Aku kesal, kenapa sih Esta harus bertemu dengan Agung
itu! Mendengar setiap harinya Esta berecerita tentang bagaimana dia mengagumi
sosok Agung, aku sudah tau bahwa Esta menyukai Agung. Dia pernah berkata Agung
itu kayak pangeran berkuda-putih yang dingin, misterius tapi tatapannya dalem
banget serasa nembus kena jantung. Gila kan dia?
Aku ga bisa biarin ini terjadi. Aku akan kehilangan dia
jika begini terus. Malam nanti aku harus ungkapin perasaanku kepada Estania.
Harus!
Malamnya aku mengajak Esta duduk di taman.
“Ta, gue mau lo tahu sesuatu,” kataku memulai
pembicaraan.
“Apa?” tanyanya dengan wajah polos.
“Gue… gue.. ehm,” aku jadi gugup sendiri.

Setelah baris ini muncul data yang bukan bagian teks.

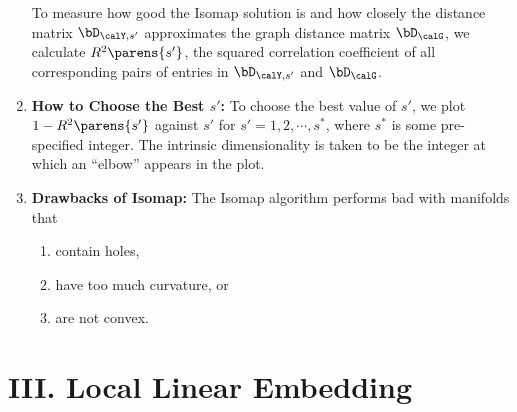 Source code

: \documentclass[12pt]{article}
\begin{document}
\begin{enumerate}[label=\textbf{\arabic*.}]
	To measure how good the Isomap solution is and how closely the distance matrix $\bD_{\calY, s'}$ approximates the graph distance matrix $\bD_{\calG}$, we calculate $R^2 \parens{s'}$, the squared correlation coefficient of all corresponding pairs of entries in $\bD_{\calY, s'}$ and $\bD_{\calG}$. 
	
	\item \textbf{How to Choose the Best $s'$:} To choose the best value of $s'$, we plot $1 - R^2 \parens{s'}$ against $s'$ for $s' = 1, 2, \cdots, s^*$, where $s^*$ is some pre-specified integer. The intrinsic dimensionality is taken to be the integer at which an ``elbow'' appears in the plot. 
	
	\item \textbf{Drawbacks of Isomap:} The Isomap algorithm performs bad with manifolds that 
	\begin{enumerate}
		\item contain holes, 
		\item have too much curvature, or 
		\item are not convex. 
	\end{enumerate}
	
\end{enumerate}


\section*{III. Local Linear Embedding}
\end{document}
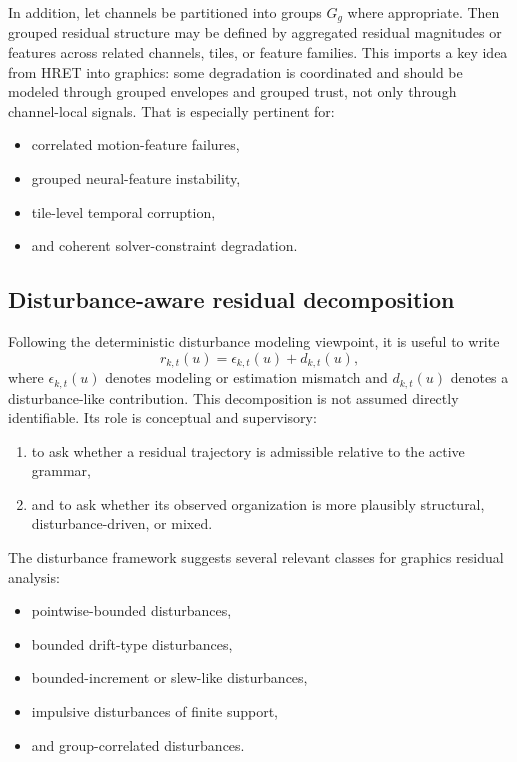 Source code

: \documentclass[11pt]{article}
\theoremstyle{definition}
\theoremstyle{plain}
\begin{document}
In addition, let channels be partitioned into groups $G_g$ where appropriate. Then grouped residual structure may be defined by aggregated residual magnitudes or features across related channels, tiles, or feature families. This imports a key idea from HRET into graphics: some degradation is coordinated and should be modeled through grouped envelopes and grouped trust, not only through channel-local signals. That is especially pertinent for:
\begin{itemize}[leftmargin=1.5em]
    \item correlated motion-feature failures,
    \item grouped neural-feature instability,
    \item tile-level temporal corruption,
    \item and coherent solver-constraint degradation.
\end{itemize}



\subsection{Disturbance-aware residual decomposition}

Following the deterministic disturbance modeling viewpoint, it is useful to write
\begin{equation}
r_{k,t}(u)=\epsilon_{k,t}(u)+d_{k,t}(u),
\end{equation}
where $\epsilon_{k,t}(u)$ denotes modeling or estimation mismatch and $d_{k,t}(u)$ denotes a disturbance-like contribution. This decomposition is not assumed directly identifiable. Its role is conceptual and supervisory:
\begin{enumerate}[leftmargin=1.5em]
    \item to ask whether a residual trajectory is admissible relative to the active grammar,
    \item and to ask whether its observed organization is more plausibly structural, disturbance-driven, or mixed.
\end{enumerate}

The disturbance framework suggests several relevant classes for graphics residual analysis:
\begin{itemize}[leftmargin=1.5em]
    \item pointwise-bounded disturbances,
    \item bounded drift-type disturbances,
    \item bounded-increment or slew-like disturbances,
    \item impulsive disturbances of finite support,
    \item and group-correlated disturbances.
\end{itemize}
\end{document}
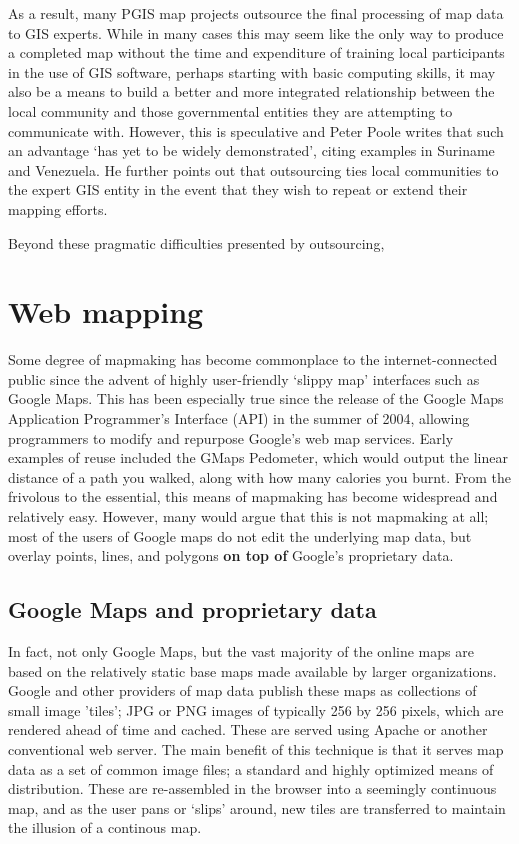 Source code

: \documentclass[11pt]{report}
\begin{document}
As a result, many PGIS map projects outsource the final processing of map data to GIS experts. While in many cases this may seem like the only way to produce a completed map without the time and expenditure of training local participants in the use of GIS software, perhaps starting with basic computing skills, it may also be a means to build a better and more integrated relationship between the local community and those governmental entities they are attempting to communicate with. However, this is speculative and Peter Poole writes that such an advantage `has yet to be widely demonstrated', citing examples in Suriname and Venezuela. He further points out that outsourcing ties local communities to the expert GIS entity in the event that they wish to repeat or extend their mapping efforts. \cite{poole2006there}

Beyond these pragmatic difficulties presented by outsourcing,  

\section{Web mapping}

Some degree of mapmaking has become commonplace to the internet-connected public since the advent of highly user-friendly `slippy map' interfaces such as Google Maps. This has been especially true since the release of the Google Maps Application Programmer's Interface (API) in the summer of 2004, allowing programmers to modify and repurpose Google's web map services.  Early examples of reuse included the GMaps Pedometer, which would output the linear distance of a path you walked, along with how many calories you burnt. \cite{gibson2006google} From the frivolous to the essential, this means of mapmaking has become widespread and relatively easy. However, many would argue that this is not mapmaking at all; most of the users of Google maps do not edit the underlying map data, but overlay points, lines, and polygons \textbf{on top of} Google's proprietary data.

\subsection{Google Maps and proprietary data}

In fact, not only Google Maps, but the vast majority of the online maps are based on the relatively static base maps made available by larger organizations. Google and other providers of map data publish these maps as collections of small image 'tiles'; JPG or PNG images of typically 256 by 256 pixels, which are rendered ahead of time and cached. These are served using Apache or another conventional web server. The main benefit of this technique is that it serves map data as a set of common image files; a standard and highly optimized means of distribution. These are re-assembled in the browser into a seemingly continuous map, and as the user pans or `slips' around, new tiles are transferred to maintain the illusion of a continous map.
\end{document}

“Kamu kenapa Mas?” desaknya.
“Gue sayang banget sama lo, Ta. Dari awal sejak lo kenalin
diri lo ke gue,” kataku serius.
Dia memicingkan mata dan setelah itu tertawa
terbahak-bahak sambil berkata, “Iya, aku tau. Aku juga sayang Kak Dimas kok!”
“Bukan sayang sebagai adik, tapi gue sayang beneran ama
lo, Ta. Dari sini ke sini,” ungkapku sambil menunjuk hatiku dan hatinya
bergantian.
“Ha? Dimas leluconnya garing tau,” dia bersungut-sungut.
“Ini bukan lelucon, gue beneran sayang sama lo. Kita kan
cuma saudara tiri dan ga ada hubungan darah, jadi wajar dong, Ta! Lagipula…”
aku menghentikan ocehanku ketika melihat dia
beranjak pergi.
Dia berkata, “Kita ga boleh begini Kak!”
“Kenapa Ta? Kenapa?” tanyaku padanya seraya menahan
tangannya agar tidak pergi.
“Kita saudara. Mama papa pasti bakal marah, kakak harus
buang jauh-jauh perasaan itu, Kak!” gerutunya dengan suara menggelegar.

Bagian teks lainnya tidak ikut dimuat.